Solve the following system of equations - (7).

Question

Solve the following system of equations (over the reals). $$\large \left\{ \begin{aligned} (x + y)^2 &= xy + 3y - 1\\ x + y &= \frac{x^2 + y + 1}{x^2 + 1}\end{aligned} \right.$$

From the system of equations, we have that

$$\left\{ \begin{aligned} (x + y)^2 - 1 &= y(x + 3)\\ x + y - 1&= \frac{y}{x^2 + 1}\end{aligned} \right. \implies \frac{y}{x^2 + 1}\cdot (x + y + 1) = y(x + 3)$$

$$\left[ \begin{aligned} y &= 0\\ x + y + 1 &= (x^2 + 1)(x + 3) \end{aligned} \right.$$

Plugging in $y = 0$ into the first equation, we have that $x^2 = -1$, which is incorrect for $\forall x \in \mathbb R$.
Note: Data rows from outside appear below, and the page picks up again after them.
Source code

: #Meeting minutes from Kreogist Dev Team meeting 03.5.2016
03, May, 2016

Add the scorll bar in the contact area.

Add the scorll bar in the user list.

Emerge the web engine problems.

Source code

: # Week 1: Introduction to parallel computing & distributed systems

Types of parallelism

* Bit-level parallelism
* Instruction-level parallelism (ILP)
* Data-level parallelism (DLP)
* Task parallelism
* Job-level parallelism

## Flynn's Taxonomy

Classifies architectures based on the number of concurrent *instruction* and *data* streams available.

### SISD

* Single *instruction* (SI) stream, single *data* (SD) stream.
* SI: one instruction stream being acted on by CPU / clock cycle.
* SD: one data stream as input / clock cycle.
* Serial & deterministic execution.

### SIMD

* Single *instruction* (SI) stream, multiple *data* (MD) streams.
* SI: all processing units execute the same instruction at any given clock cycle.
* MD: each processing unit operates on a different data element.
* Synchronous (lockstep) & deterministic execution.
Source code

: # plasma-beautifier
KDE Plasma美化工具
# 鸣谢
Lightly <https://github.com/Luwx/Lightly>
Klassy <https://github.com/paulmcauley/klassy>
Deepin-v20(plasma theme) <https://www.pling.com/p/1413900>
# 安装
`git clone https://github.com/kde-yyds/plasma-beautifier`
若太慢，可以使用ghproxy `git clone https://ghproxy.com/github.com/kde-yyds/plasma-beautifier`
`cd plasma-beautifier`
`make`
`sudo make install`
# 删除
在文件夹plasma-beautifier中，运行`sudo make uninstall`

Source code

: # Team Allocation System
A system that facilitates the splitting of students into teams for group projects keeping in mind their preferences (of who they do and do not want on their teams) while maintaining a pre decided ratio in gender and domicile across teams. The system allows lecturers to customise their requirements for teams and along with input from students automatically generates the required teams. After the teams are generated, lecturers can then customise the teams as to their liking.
Then $x + y + 1 = (x^2 + 1)(x + 3) \implies y = x^3 + 3x^2 + 2$.

And I am done with my life.

Answer 1

Let $\sigma=x^2+1$, note that $\sigma y\ne 0$. The first equation is equivalent to: $$\sigma+y(x+y)-3y=0\tag1$$ and the second: $$x+y-1=\frac{y}\sigma\tag2$$

$$(1)\iff x+y=3-\frac{\sigma}{y}.$$ Replacing this last one into $(2)$ yields: $$2=\frac{y}\sigma+\frac{\sigma}y\iff (y-\sigma)^2=0.$$ Therefore $y=\sigma=x^2+1=2-x$. I let you take it from here.

Answer 2

Direct substitution method!

From the second: $$x + y = \frac{x^2 + y + 1}{x^2 + 1} \Rightarrow y=\frac{(1-x)(x^2+1)}{x^2}$$ Subbing to the first: $$\left(\frac{x^2-x+1}{x^2}\right)^2=\frac{(x+3)(1-x)(x^2+1)}{x^2}-1 \Rightarrow \\ x^6+2x^5-2x+1=0 \Rightarrow \\ (x^2+1)(x^2+x-1)^2=0 \Rightarrow \\ x^2+x-1=0 \Rightarrow \\ x=\frac{-1\pm \sqrt{5}}{2}.$$ Note: $x^6+2x^5-2x+1=0 \Rightarrow (x^2)^3+1+2x(x^4-1)=0$.